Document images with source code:
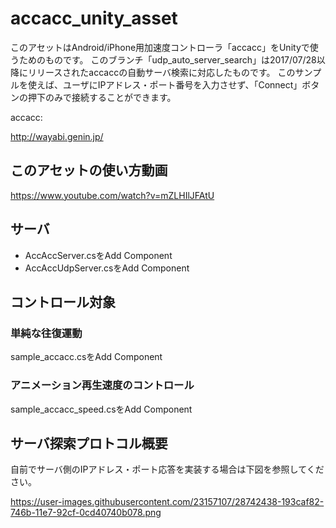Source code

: # accacc_unity_asset
このアセットはAndroid/iPhone用加速度コントローラ「accacc」をUnityで使うためのものです。
このブランチ「udp_auto_server_search」は2017/07/28以降にリリースされたaccaccの自動サーバ検索に対応したものです。
このサンプルを使えば、ユーザにIPアドレス・ポート番号を入力させず、「Connect」ボタンの押下のみで接続することができます。

accacc:

http://wayabi.genin.jp/

## このアセットの使い方動画
https://www.youtube.com/watch?v=mZLHIlJFAtU

## サーバ
- AccAccServer.csをAdd Component
- AccAccUdpServer.csをAdd Component

## コントロール対象
### 単純な往復運動
sample_accacc.csをAdd Component

### アニメーション再生速度のコントロール
sample_accacc_speed.csをAdd Component

## サーバ探索プロトコル概要

自前でサーバ側のIPアドレス・ポート応答を実装する場合は下図を参照してください。

https://user-images.githubusercontent.com/23157107/28742438-193caf82-746b-11e7-92cf-0cd40740b078.png
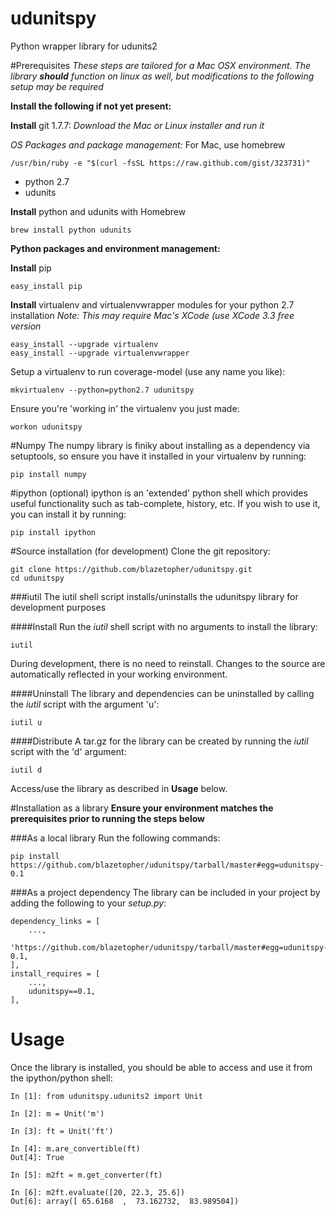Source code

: udunitspy
==============

Python wrapper library for udunits2

#Prerequisites
*These steps are tailored for a Mac OSX environment.  The library **should** function on linux as well, but modifications to the following setup may be required*

**Install the following if not yet present:**

**Install** git 1.7.7:
*Download the Mac or Linux installer and run it*

*OS Packages and package management:*
For Mac, use homebrew

    /usr/bin/ruby -e "$(curl -fsSL https://raw.github.com/gist/323731)"

  * python 2.7
  * udunits


**Install** python and udunits with Homebrew
    
    brew install python udunits
    
**Python packages and environment management:**

**Install** pip

    easy_install pip

**Install** virtualenv and virtualenvwrapper modules for your python 2.7 installation
*Note: This may require Mac's XCode (use XCode 3.3 free version*

    easy_install --upgrade virtualenv
    easy_install --upgrade virtualenvwrapper


Setup a virtualenv to run coverage-model (use any name you like):

    mkvirtualenv --python=python2.7 udunitspy

Ensure you're 'working in' the virtualenv you just made:

    workon udunitspy

#Numpy
The numpy library is finiky about installing as a dependency via setuptools, so ensure you have it installed in your virtualenv by running:

    pip install numpy

#ipython (optional)
ipython is an 'extended' python shell which provides useful functionality such as tab-complete, history, etc.  If you wish to use it, you can install it by running:

    pip install ipython

#Source installation (for development)
Clone the git repository:

    git clone https://github.com/blazetopher/udunitspy.git
    cd udunitspy

###iutil
The iutil shell script installs/uninstalls the udunitspy library for development purposes

####Install
Run the *iutil* shell script with no arguments to install the library:

    iutil

During development, there is no need to reinstall.  Changes to the source are automatically reflected in your working environment.

####Uninstall
The library and dependencies can be uninstalled by calling the *iutil* script with the argument 'u':

    iutil u

####Distribute
A tar.gz for the library can be created by running the *iutil* script with the 'd' argument:

    iutil d

Access/use the library as described in **Usage** below.

#Installation as a library
**Ensure your environment matches the prerequisites prior to running the steps below**

###As a local library
Run the following commands:

    pip install https://github.com/blazetopher/udunitspy/tarball/master#egg=udunitspy-0.1

###As a project dependency
The library can be included in your project by adding the following to your *setup.py*:

    dependency_links = [
        ...,
        'https://github.com/blazetopher/udunitspy/tarball/master#egg=udunitspy-0.1,
    ],
    install_requires = [
        ...,
        udunitspy==0.1,
    ],

# Usage
Once the library is installed, you should be able to access and use it from the ipython/python shell:

    In [1]: from udunitspy.udunits2 import Unit

    In [2]: m = Unit('m')

    In [3]: ft = Unit('ft')

    In [4]: m.are_convertible(ft)
    Out[4]: True

    In [5]: m2ft = m.get_converter(ft)

    In [6]: m2ft.evaluate([20, 22.3, 25.6])
    Out[6]: array([ 65.6168  ,  73.162732,  83.989504])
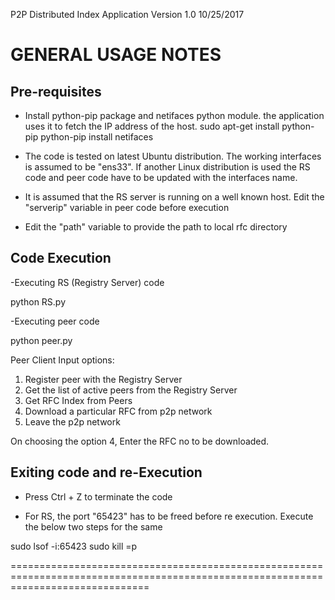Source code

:P2P Distributed Index Application 
Version 1.0 10/25/2017

GENERAL USAGE NOTES
===================

Pre-requisites
--------------
- Install python-pip package and netifaces python module. the application uses it to fetch the IP address of the host.
sudo apt-get install python-pip
python-pip install netifaces

- The code is tested on latest Ubuntu distribution. The working interfaces is assumed to be "ens33". If another Linux distribution is used the RS code and peer code have to be updated with the interfaces name.

- It is assumed that the RS server is running on a well known host. Edit the "serverip" variable in peer code before execution

- Edit the "path" variable to provide the path to local rfc directory


Code Execution
--------------

-Executing RS (Registry Server) code

python RS.py

-Executing peer code

python peer.py

  Peer Client Input options:
  1. Register peer with the Registry Server
  2. Get the list of active peers from the Registry Server
  3. Get RFC Index from Peers
  4. Download a particular RFC from p2p network
  5. Leave the p2p network

On choosing the option 4, Enter the RFC no to be downloaded.

Exiting code and re-Execution
-----------------------------

- Press Ctrl + Z to terminate the code

- For RS, the port "65423" has to be freed before re execution. Execute the below two steps for the same

sudo lsof -i:65423
sudo kill =p <PID>

====================================================================================================================================
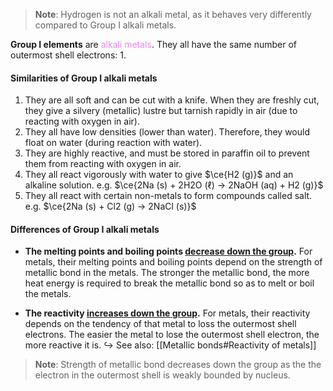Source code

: > **Note**:
> Hydrogen is not an alkali metal, as it behaves very differently compared to Group I alkali metals.

**Group I elements** are <span style="color: violet">alkali metals</span>. They all have the same number of outermost shell electrons: 1.

#### Similarities of Group I alkali metals
1. They are all soft and can be cut with a knife. When they are freshly cut, they give a silvery (metallic) lustre but tarnish rapidly in air (due to reacting with oxygen in air).
2. They all have low densities (lower than water). Therefore, they would float on water (during reaction with water).
3. They are highly reactive, and must be stored in paraffin oil to prevent them from reacting with oxygen in air.
4. They all react vigorously with water to give $\ce{H2 (g)}$ and an alkaline solution.
   e.g. $\ce{2Na (s) + 2H2O (ℓ) -> 2NaOH (aq) + H2 (g)}$
5. They all react with certain non-metals to form compounds called salt.
   e.g. $\ce{2Na (s) + Cl2 (g) -> 2NaCl (s)}$

#### Differences of Group I alkali metals
- **The melting points and boiling points <u>decrease down the group</u>.**
  For metals, their melting points and boiling points depend on the strength of metallic bond in the metals. The stronger the metallic bond, the more heat energy is required to break the metallic bond so as to melt or boil the metals.

- **The reactivity <u>increases down the group</u>.**
  For metals, their reactivity depends on the tendency of that metal to loss the outermost shell electrons. The easier the metal to lose the outermost shell electron, the more reactive it is.
  ↪️ See also: [[Metallic bonds#Reactivity of metals]]

> **Note**:
> Strength of metallic bond decreases down the group as the the electron in the outermost shell is weakly bounded by nucleus.
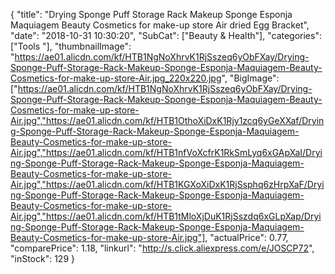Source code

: {
	"title": "Drying Sponge Puff Storage Rack Makeup Sponge Esponja Maquiagem Beauty Cosmetics for make-up store Air dried Egg Bracket",
	"date": "2018-10-31 10:30:20",
	"SubCat": ["Beauty & Health"],
	"categories": ["Tools "],
	"thumbnailImage": "https://ae01.alicdn.com/kf/HTB1NgNoXhrvK1RjSszeq6yObFXay/Drying-Sponge-Puff-Storage-Rack-Makeup-Sponge-Esponja-Maquiagem-Beauty-Cosmetics-for-make-up-store-Air.jpg_220x220.jpg",
	"BigImage": ["https://ae01.alicdn.com/kf/HTB1NgNoXhrvK1RjSszeq6yObFXay/Drying-Sponge-Puff-Storage-Rack-Makeup-Sponge-Esponja-Maquiagem-Beauty-Cosmetics-for-make-up-store-Air.jpg","https://ae01.alicdn.com/kf/HTB1OthoXiDxK1Rjy1zcq6yGeXXaf/Drying-Sponge-Puff-Storage-Rack-Makeup-Sponge-Esponja-Maquiagem-Beauty-Cosmetics-for-make-up-store-Air.jpg","https://ae01.alicdn.com/kf/HTB1nfVoXcfrK1RkSmLyq6xGApXaI/Drying-Sponge-Puff-Storage-Rack-Makeup-Sponge-Esponja-Maquiagem-Beauty-Cosmetics-for-make-up-store-Air.jpg","https://ae01.alicdn.com/kf/HTB1KGXoXiDxK1RjSsphq6zHrpXaF/Drying-Sponge-Puff-Storage-Rack-Makeup-Sponge-Esponja-Maquiagem-Beauty-Cosmetics-for-make-up-store-Air.jpg","https://ae01.alicdn.com/kf/HTB1tMloXjDuK1RjSszdq6xGLpXap/Drying-Sponge-Puff-Storage-Rack-Makeup-Sponge-Esponja-Maquiagem-Beauty-Cosmetics-for-make-up-store-Air.jpg"],
	"actualPrice": 0.77,
	"comparePrice": 1.18,
	"linkurl": "http://s.click.aliexpress.com/e/JOSCP72",
	"inStock": 129
}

WORK TO BE COMPLETED –
Locate and copy each line in the data above that includes the word "outermost".

EXPECTED ANSWER –
**Group I elements** are <span style="color: violet">alkali metals</span>. They all have the same number of outermost shell electrons: 1.
  For metals, their reactivity depends on the tendency of that metal to loss the outermost shell electrons. The easier the metal to lose the outermost shell electron, the more reactive it is.
> Strength of metallic bond decreases down the group as the the electron in the outermost shell is weakly bounded by nucleus.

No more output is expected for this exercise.